There  is a storage facility called A Space Place Storage that is a bike ride away from campus. At the time I wasn’t sure how many miles it was away from campus: maybe four or five. But I was sure it’s a bike ride’s distance because that’s how I got there (Google maps now tells me it’s about six miles away).

What inspired me to use the facility was an article I had read when I was younger about an NYU student living in the library for a few years before being kicked out. Now, I’m no drifter, but the idea of living without limits and beating the system has always been appealing to me.

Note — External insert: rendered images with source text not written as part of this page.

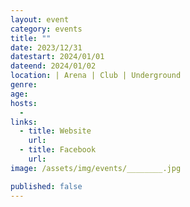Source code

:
```yaml
---
layout: event
category: events
title: ""
date: 2023/12/31
datestart: 2024/01/01
dateend: 2024/01/02
location: | Arena | Club | Underground
genre:
age:
hosts:
  -
links:
  - title: Website
    url:
  - title: Facebook
    url:
image: /assets/img/events/________.jpg

published: false
---
```


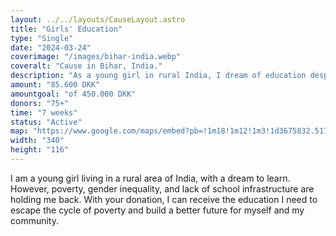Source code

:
 ```yaml
---
layout: ../../layouts/CauseLayout.astro
title: "Girls' Education"
type: "Single"
date: "2024-03-24"
coverimage: "/images/bihar-india.webp"
coveralt: "Cause in Bihar, India."
description: "As a young girl in rural India, I dream of education despite many barriers."
amount: "85.600 DKK"
amountgoal: "of 450.000 DKK"
donors: "75+"
time: "7 weeks"
status: "Active"
map: "https://www.google.com/maps/embed?pb=!1m18!1m12!1m3!1d3675832.517261599!2d83.16607673511679!3d25.880001095474096!2m3!1f0!2f0!3f0!3m2!1i1024!2i768!4f13.1!3m3!1m2!1s0x39ed5844f0bb6903%3A0x57ad3fed1bbae325!2sBihar%2C%20Indien!5e0!3m2!1sda!2sdk!4v1734100056419!5m2!1sda!2sdk"
width: "340"
height: "116"
---
```

<!-- Definerer metadata ovenfor med Frontmatter til dynamisk integrering i 'CauseLayout.astro'. Teksten nedenfor er brødteksten. -->

I am a young girl living in a rural area of India, with a dream to learn. However, poverty, gender inequality, and lack of school infrastructure are holding me back. With your donation, I can receive the education I need to escape the cycle of poverty and build a better future for myself and my community.
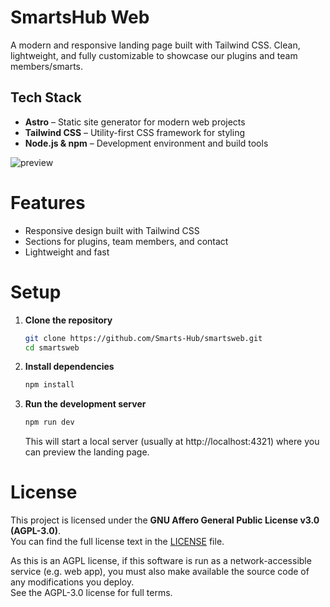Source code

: 
# SmartsHub Web

A modern and responsive landing page built with Tailwind CSS. Clean, lightweight, and fully customizable to showcase our plugins and team members/smarts.

## Tech Stack

- **Astro** – Static site generator for modern web projects  
- **Tailwind CSS** – Utility-first CSS framework for styling  
- **Node.js & npm** – Development environment and build tools  

![preview](https://cdn.discordapp.com/attachments/1414110132845154397/1424433193775267911/image.png?ex=68e3ee4a&is=68e29cca&hm=0bb6d8f2708f7b5a9db0b1c2b15014accbc6d7053e1b68e1d1c4b29d5ef46ad9&)

# Features

- Responsive design built with Tailwind CSS
- Sections for plugins, team members, and contact
- Lightweight and fast

# Setup

1. **Clone the repository**
   ```bash
   git clone https://github.com/Smarts-Hub/smartsweb.git
   cd smartsweb
   ```

2. **Install dependencies**
   ```bash
   npm install
   ```

3. **Run the development server**
   ```bash
   npm run dev
   ```
   This will start a local server (usually at http://localhost:4321) where you can preview the landing page.

# License

This project is licensed under the **GNU Affero General Public License v3.0 (AGPL-3.0)**.  
You can find the full license text in the [LICENSE](LICENSE) file.

As this is an AGPL license, if this software is run as a network-accessible service (e.g. web app), you must also make available the source code of any modifications you deploy.  
See the AGPL-3.0 license for full terms.  
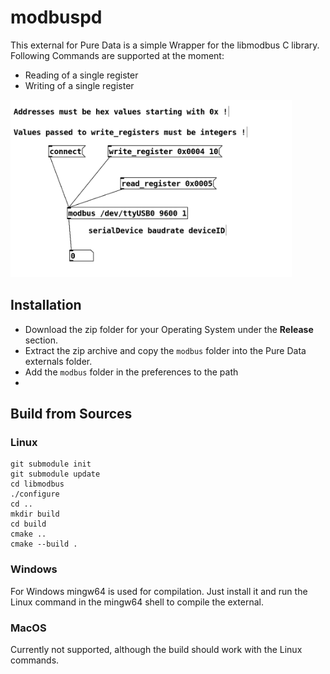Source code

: # modbuspd
This external for Pure Data is a simple Wrapper for the libmodbus C library.
Following Commands are supported at the moment:
- Reading of a single register
- Writing of a single register
<img src="https://github.com/mprugel/modbuspd/blob/main/modbus_help.png?raw=true" width="450px">

## Installation
- Download the zip folder for your Operating System under the **Release** section.
- Extract the zip archive and copy the `modbus` folder into the Pure Data externals folder.
- Add the `modbus` folder in the preferences to the path
- 
## Build from Sources
### Linux
```
git submodule init
git submodule update
cd libmodbus
./configure
cd ..
mkdir build
cd build
cmake ..
cmake --build .
```

### Windows
For Windows mingw64 is used for compilation. Just install it and run the Linux command in the mingw64 shell to compile the external.

### MacOS
Currently not supported, although the build should work with the Linux commands.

Once I passed by the storage facility on a bike ride, ideas starting flashing through my head and I couldn’t resist stopping in and asking some questions at the front desk. After a friendly negotiation, I got a chance to look at a 5×5 storage unit…I mean a 5×5 chill place.

At first, I was a little shy about using the space for what I truly wanted because as much as I think being a drifter is cool, I didn’t want locals to think I was a vagabond. So I left some stuff like a Nintendo 64, some crates of clothes, just some conservative stuff. Once I started getting more comfortable with the space, I started thinking bigger.

Entrenched in my newly-found, grandiose property, I started leaving bottles of water and packs of snacks. In a way, I turned a storage unit into a halfway house. On one exhausting bike ride, I had to make a pit stop for a bike pump and a Gatorade because I got a flat tire. Then, I started not bringing my book bag home, leaving some books in storage and some at home.

My back thanked me, and whenever I dropped my books off at the facility, a snack or two became my habitual pleasure. It was really everything you have at home – clothes, food and comfort, minus the bed. I’ve never heard of a house you can’t sleep in, so I wouldn’t call it that. It was more like a hybrid between a locker and a home.

Now, I can see how this would not appeal to everyone and might not even qualify as a positive experience. However, the point is that you can get inspired enthusiasm and apparent convenience out of anything. All it takes is a little creativity.

At any school in this economy, if you aren’t getting scholarships, we know exactly how costly it can be. So don’t stress – try to cut a few corners and make your own niche. You don’t have to do it as cool as I do, but pick and choose the way you want to customize your living experience.

If you find that the spray-on tans, excessive amounts of diners, the lovely ghost town of a campus that is New Paltz on the weekends and New York accents too overbearing, stay at home even if you live more than an hour away.

If you live in one of New Paltz’s cramped dorms, you can still find great use in a facility like the one I found. And it helps so much more if you don’t want to carry stuff in between home and school. Come on, who needs to take that college fridge all the way back every semester?

*Note: don’t try to sleep in a storage unit. A lot of units are airtight. I also don’t recommend anyone to actively live in a unit either.